Sur la réforme ferroviaire européenne, la libéralisation attendra
Rail

Le Monde, le 29 avril – Ils ne le diront pas officiellement, mais les fonctionnaires de la Commission européenne sont déçus. Après trois ans et demi de longues négociations, leur «quatrième paquet ferroviaire» pose certes le principe d’une libéralisation du rail en Europe, mais il n’a plus grand-chose à voir avec l’ambition d’origine. Les Etats membres ont pesé de tout leur poids, avec succès, pour préserver leurs marchés et leurs monopoles nationaux.

Un Coreper, réunion bruxelloise entre diplomates européens, a confirmé jeudi 28avril un accord sur ce texte obtenu en «trilogue» (Commission, Conseil et Parlement européen) le 19avril. Le même jour, les eurodéputés ont définitivement entériné le volet «technique» de cet ensemble de lois européennes, qui consacre le renforcement des pouvoirs de l’Agence ferroviaire européenne. Celle-ci devient un guichet unique pour les autorisations de mise sur le marché des véhicules roulants dans toute l’Union. Une étape importante, mais pas suffisante, pour faciliter la libéralisation du marché.

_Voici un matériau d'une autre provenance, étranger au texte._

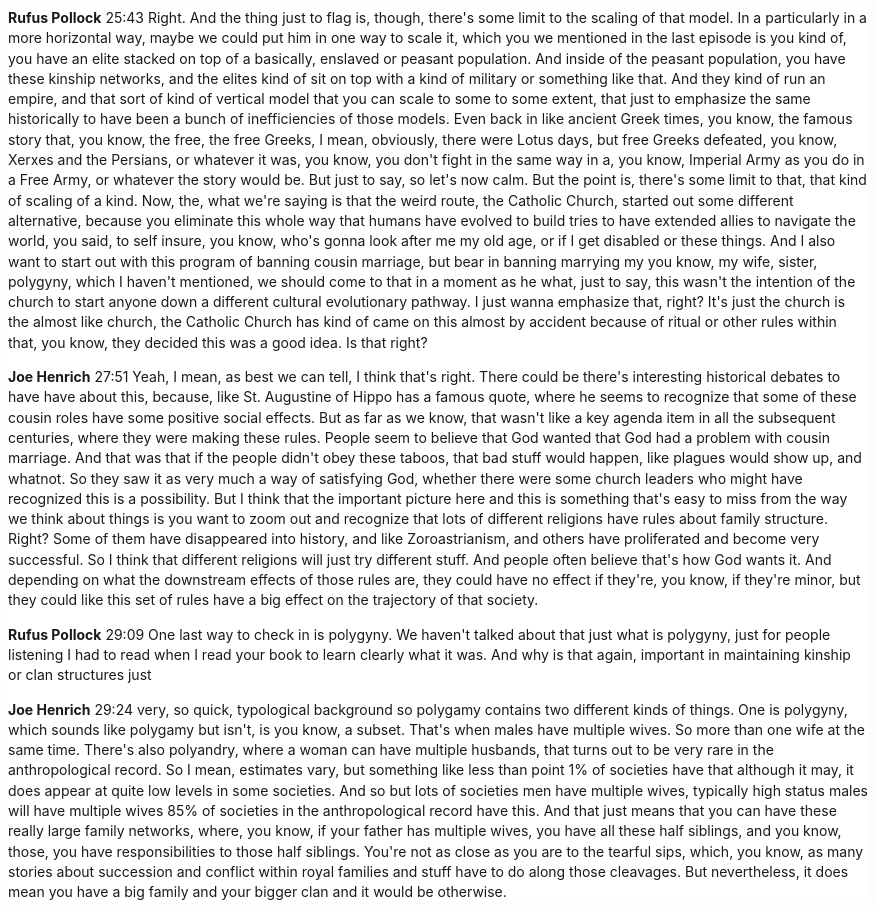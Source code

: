 **Rufus Pollock** 25:43
Right. And the thing just to flag is, though, there's some limit to the scaling of that model. In a particularly in a more horizontal way, maybe we could put him in one way to scale it, which you we mentioned in the last episode is you kind of, you have an elite stacked on top of a basically, enslaved or peasant population. And inside of the peasant population, you have these kinship networks, and the elites kind of sit on top with a kind of military or something like that. And they kind of run an empire, and that sort of kind of vertical model that you can scale to some to some extent, that just to emphasize the same historically to have been a bunch of inefficiencies of those models. Even back in like ancient Greek times, you know, the famous story that, you know, the free, the free Greeks, I mean, obviously, there were Lotus days, but free Greeks defeated, you know, Xerxes and the Persians, or whatever it was, you know, you don't fight in the same way in a, you know, Imperial Army as you do in a Free Army, or whatever the story would be. But just to say, so let's now calm. But the point is, there's some limit to that, that kind of scaling of a kind. Now, the, what we're saying is that the weird route, the Catholic Church, started out some different alternative, because you eliminate this whole way that humans have evolved to build tries to have extended allies to navigate the world, you said, to self insure, you know, who's gonna look after me my old age, or if I get disabled or these things. And I also want to start out with this program of banning cousin marriage, but bear in banning marrying my you know, my wife, sister, polygyny, which I haven't mentioned, we should come to that in a moment as he what, just to say, this wasn't the intention of the church to start anyone down a different cultural evolutionary pathway. I just wanna emphasize that, right? It's just the church is the almost like church, the Catholic Church has kind of came on this almost by accident because of ritual or other rules within that, you know, they decided this was a good idea. Is that right?

**Joe Henrich** 27:51
Yeah, I mean, as best we can tell, I think that's right. There could be there's interesting historical debates to have have about this, because, like St. Augustine of Hippo has a famous quote, where he seems to recognize that some of these cousin roles have some positive social effects. But as far as we know, that wasn't like a key agenda item in all the subsequent centuries, where they were making these rules. People seem to believe that God wanted that God had a problem with cousin marriage. And that was that if the people didn't obey these taboos, that bad stuff would happen, like plagues would show up, and whatnot. So they saw it as very much a way of satisfying God, whether there were some church leaders who might have recognized this is a possibility. But I think that the important picture here and this is something that's easy to miss from the way we think about things is you want to zoom out and recognize that lots of different religions have rules about family structure. Right? Some of them have disappeared into history, and like Zoroastrianism, and others have proliferated and become very successful. So I think that different religions will just try different stuff. And people often believe that's how God wants it. And depending on what the downstream effects of those rules are, they could have no effect if they're, you know, if they're minor, but they could like this set of rules have a big effect on the trajectory of that society.

**Rufus Pollock** 29:09
One last way to check in is polygyny. We haven't talked about that just what is polygyny, just for people listening I had to read when I read your book to learn clearly what it was. And why is that again, important in maintaining kinship or clan structures just

**Joe Henrich** 29:24
very, so quick, typological background so polygamy contains two different kinds of things. One is polygyny, which sounds like polygamy but isn't, is you know, a subset. That's when males have multiple wives. So more than one wife at the same time. There's also polyandry, where a woman can have multiple husbands, that turns out to be very rare in the anthropological record. So I mean, estimates vary, but something like less than point 1% of societies have that although it may, it does appear at quite low levels in some societies. And so but lots of societies men have multiple wives, typically high status males will have multiple wives 85% of societies in the anthropological record have this. And that just means that you can have these really large family networks, where, you know, if your father has multiple wives, you have all these half siblings, and you know, those, you have responsibilities to those half siblings. You're not as close as you are to the tearful sips, which, you know, as many stories about succession and conflict within royal families and stuff have to do along those cleavages. But nevertheless, it does mean you have a big family and your bigger clan and it would be otherwise.
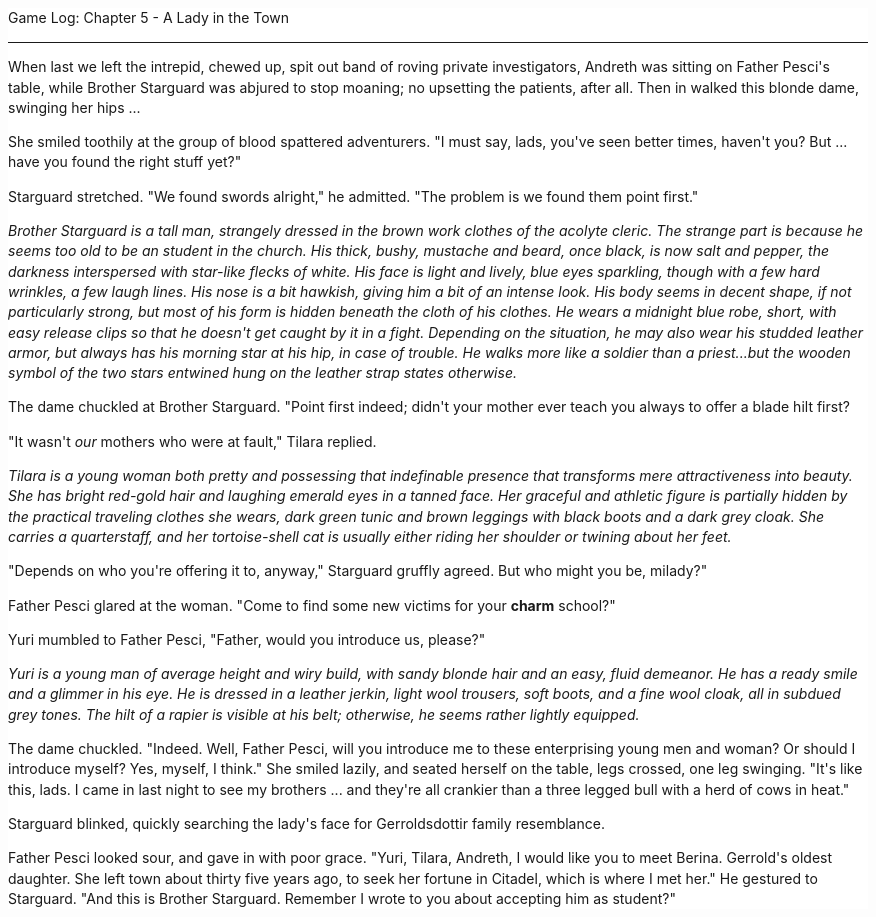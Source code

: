Game Log: Chapter 5 - A Lady in the Town


--------------------------------------------

When last we left the intrepid, chewed up, spit out band of roving private investigators, Andreth was sitting on Father Pesci's table, while Brother Starguard was abjured to stop moaning; no upsetting the patients, after all. Then in walked this blonde dame, swinging her hips ...

She smiled toothily at the group of blood spattered adventurers. "I must say, lads, you've seen better times, haven't you? But ... have you found the right stuff yet?"

Starguard stretched. "We found swords alright," he admitted. "The problem is we found them point first."

_Brother Starguard is a tall man, strangely dressed in the brown work clothes of the acolyte cleric. The strange part is because he seems too old to be an student in the church. His thick, bushy, mustache and beard, once black, is now salt and pepper, the darkness interspersed with star-like flecks of white. His face is light and lively, blue eyes sparkling, though with a few hard wrinkles, a few laugh lines. His nose is a bit hawkish, giving him a bit of an intense look. His body seems in decent shape, if not particularly strong, but most of his form is hidden beneath the cloth of his clothes. He wears a midnight blue robe, short, with easy release clips so that he doesn't get caught by it in a fight. Depending on the situation, he may also wear his studded leather armor, but always has his morning star at his hip, in case of trouble. He walks more like a soldier than a priest...but the wooden symbol of the two stars entwined hung on the leather strap states otherwise._

The dame chuckled at Brother Starguard. "Point first indeed; didn't your mother ever teach you always to offer a blade hilt first?

"It wasn't _our_ mothers who were at fault," Tilara replied.

_Tilara is a young woman both pretty and possessing that indefinable presence that transforms mere attractiveness into beauty. She has bright red-gold hair and laughing emerald eyes in a tanned face. Her graceful and athletic figure is partially hidden by the practical traveling clothes she wears, dark green tunic and brown leggings with black boots and a dark grey cloak. She carries a quarterstaff, and her tortoise-shell cat is usually either riding her shoulder or twining about her feet._

"Depends on who you're offering it to, anyway," Starguard gruffly agreed. But who might you be, milady?"

Father Pesci glared at the woman. "Come to find some new victims for your **charm** school?"

Yuri mumbled to Father Pesci, "Father, would you introduce us, please?"

_Yuri is a young man of average height and wiry build, with sandy blonde hair and an easy, fluid demeanor. He has a ready smile and a glimmer in his eye. He is dressed in a leather jerkin, light wool trousers, soft boots, and a fine wool cloak, all in subdued grey tones. The hilt of a rapier is visible at his belt; otherwise, he seems rather lightly equipped._

The dame chuckled. "Indeed. Well, Father Pesci, will you introduce me to these enterprising young men and woman? Or should I introduce myself? Yes, myself, I think." She smiled lazily, and seated herself on the table, legs crossed, one leg swinging. "It's like this, lads. I came in last night to see my brothers ... and they're all crankier than a three legged bull with a herd of cows in heat."

Starguard blinked, quickly searching the lady's face for Gerroldsdottir family resemblance.

Father Pesci looked sour, and gave in with poor grace. "Yuri, Tilara, Andreth, I would like you to meet Berina. Gerrold's oldest daughter. She left town about thirty five years ago, to seek her fortune in Citadel, which is where I met her." He gestured to Starguard. "And this is Brother Starguard. Remember I wrote to you about accepting him as student?"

Paris a notamment bataillé, avec succès, pour ne pas avoir à retoucher sa réforme du secteur, adoptée en2014: la SNCF pourra conserver son organisation désormais «intégrée», avec SNCF Réseau et SNCF Mobilités réunis dans un même groupe ferroviaire unique. Et la concurrence sur les lignes domestiques ne sera introduite que de manière progressive. Sur les «grandes lignes», essentiellement les lignes TGV, elle interviendra au plus tôt en2020. Des concurrents pourront, à leur frais, proposer leur service face à la SNCF. L’Etat pourra cependant protéger certaines lignes, si la nouvelle offre des concurrents affecte les contrats de service public existants…

L’Etat va garder la main Pour les lignes non rentables, et donc subventionnées, comme les TER et les lignes Intercités, c’est théoriquement en2019 que la concurrence s’ouvrira sur un mode de «concession». Dans les faits, les pays seront obligés d’organiser des appels d’offres pour assurer ces prestations à partir de 2023, au plus tard. Mais les autorités d’organisation des transports pourront encore signer des contrats de délégation de service publique de dix ans. «Certains en joueront pour faire durer la situation jusqu’en2033-2034, en signant juste la veille de l’ouverture à la concurrence», glisse une source diplomatique européenne.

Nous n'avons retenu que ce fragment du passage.